Şimdi de Minho koltukta rahat bir pozisyonda oturmuş, göğsüne yatan kızın saçlarını okşuyordu.
"Odayı hazırladım." Diyerek yanına yaklaşan Chris'e baktı. Chris Minho'nun çenesinden tutarak burnuna bir öpücük kondurmuş daha sonra yanına oturarak onu göğsüne çekmişti.
"Hala bir ismi yok. Varsa da biz bilmiyoruz ona bir isim koymamız gerekiyor."
"Scarlet" dedi Minho. Uyuyan kızın saçlarını okşarken. "Onu çok güçlü bir cadı olarak yetiştireceğim. En az senin kadar güçlü olacak."
Kısa süre sessizlik içinde minik kızın mırıldanarak uyumasını izlemişlerdi. Ardından Chris Minho'nun boynunu öperek ayağa kalkmış bir süre raflara bakmış aradığı kitabı bulduğunda ise raftan çıkararak tekrar eski yerine oturmuştu.
Minho yanına gelen sevgilisine yaptığını anlamaya çalışarak bakıyordu. Chris sayfaları karıştırmış sonunda 'Buldum!' diyerek durmuş bulunduğu sayfayı okumaya başlamıştı.

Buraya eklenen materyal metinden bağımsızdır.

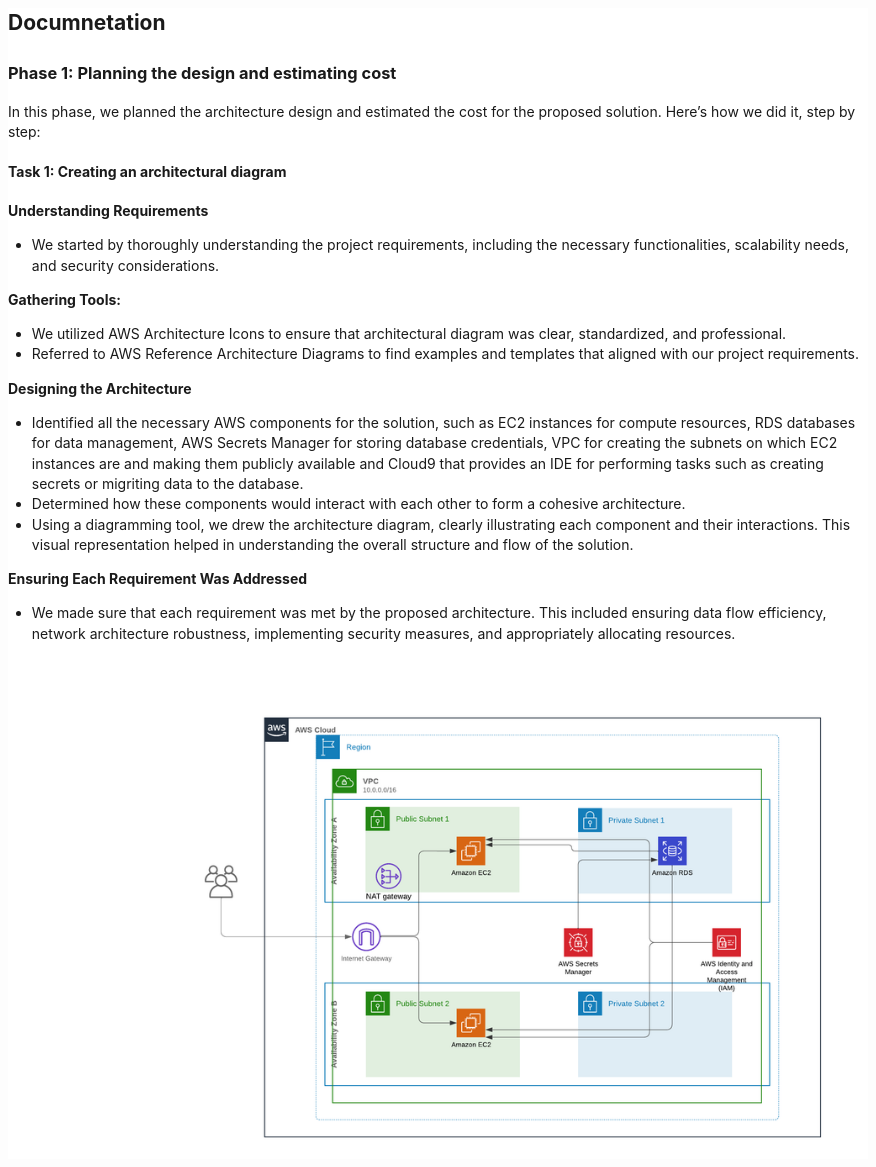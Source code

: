 ## Documnetation

### Phase 1: Planning the design and estimating cost
In this phase, we planned the architecture design and estimated the cost for the proposed solution. Here’s how we did it, step by step:
#### Task 1: Creating an architectural diagram

**Understanding Requirements**
- We started by thoroughly understanding the project requirements, including the necessary functionalities, scalability needs, and security considerations.

**Gathering Tools:** 
-  We utilized AWS Architecture Icons to ensure that architectural diagram was clear, standardized, and professional.
-  Referred to AWS Reference Architecture Diagrams to find examples and templates that aligned with our project requirements.

**Designing the Architecture** 
- Identified all the necessary AWS components for the solution, such as EC2 instances for compute resources, RDS databases for data management, AWS Secrets Manager for storing database credentials, VPC for creating the subnets on which EC2 instances are and making them publicly available and Cloud9 that provides an IDE for performing tasks such as creating secrets or migriting data to the database.
- Determined how these components would interact with each other to form a cohesive architecture.
- Using a diagramming tool, we drew the architecture diagram, clearly illustrating each component and their interactions. This visual representation helped in understanding the overall structure and flow of the solution.

**Ensuring Each Requirement Was Addressed**
- We made sure that each requirement was met by the proposed architecture. This included ensuring data flow efficiency, network architecture robustness, implementing security measures, and appropriately allocating resources.

![alt text](https://github.com/tarikmaljanovic/devops-engineering-onaws-cloud-group-1/blob/dev/docs/Architecture%20Diagram-Phase%203.png?raw=true)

"Sihir gücü olmayan bir insana sihir gücü kazandıracak büyü için yapılması gerekenler."
Minho onun söylediklerini algıladığında Skarlet'i rahatsız etmemeye çalışarak tek kolu ile Chris'i sarmış onu kendine çekerek yanağını öpmüştü.
"Onun cadı olmasına izin verdiğin için teşekkür ederim. Seni seviyorum."
"Ben de seni çok seviyorum." Chris kitabı kapatarak önündeki masaya koymuş kollarını Minho'ya sararak onu iyice göğsüne çekmişti.
✨✨✨
"Peşimi bıraksana küçük velet. Minho şu kızını al peşimden." Hyunjin ve Jisung yine Chris'in evine gelmişlerdi. Bu sefer yanlarında Jeongin ve Felix de vardı.
Hyunjin kahverengi deri koltuğa oturmuş bir yandan bitki çayını yudumlarken bir yandan da ters ters Scarlet'i izliyordu. Çocuk ona yaklaşırsa kanatlanıp kaçmayı düşünüyordu çünkü.
Felix ve Jeongin ise kendi dünyalarında takılıyorlardı daha çok. Bir süre kızıl saçlı kız ile yakalamaca oynamış, küçük kız sıkılınca Jisung'un peşine takılmış, onlar da Minho'nun hazırladığı küçük koltukta çay içerek kasabadaki canlıların dedikodusunu yapıyorlardı.
"Ona en ufak bir zarar verirsen kendini öldü bil Hanji." Minho omuzundaki yılanını beslerken kafasını kaldırarak bağıran Jisung'a baktı.
Minik Scarlet kısa sürede onlara alışmış, onları kendi ailesi gibi benimsemişti. Neredeyse 3 yaşında olan fakat yetersiz beslenmeden dolayı yaşıtlarndan çok daha ufak duran kız Minho'nun ilgisi sayesinde kilo almış, parlamıştı. Yeni yaşantısından oldukça memnundu.
Jisung sonunda dayanamayıp evden kaçtığında minik kız da kahkahalarla peşinden çıkmıştı.
"Laan!" Diye bağırdı Minho. Ve kucağındaki yılanı Hyunjin'in kucağına bırakarak kızının peşinden dışarı çıktı.
Hyunjin bir anda kucağına bırakılan yılanla gerilmiş ellerini kaldırarak kendini koltuğa bastırmıştı.
Jisung dışarı çıktığı gibi kapıya yaslı olan süpürgesine binmiş, evin üzerinde yükselirken dışarı çıkan çocuğa bakmaya başlamıştı.
"Iyyh seni küçük velet." Dedi aşağıda ona kollarını uzatan çocuğa karşı.
Daha sonra küçük çocuk dikkatini çeken kelebeğe doğru koşarken Jisung da süpürgeyle onu izliyordu.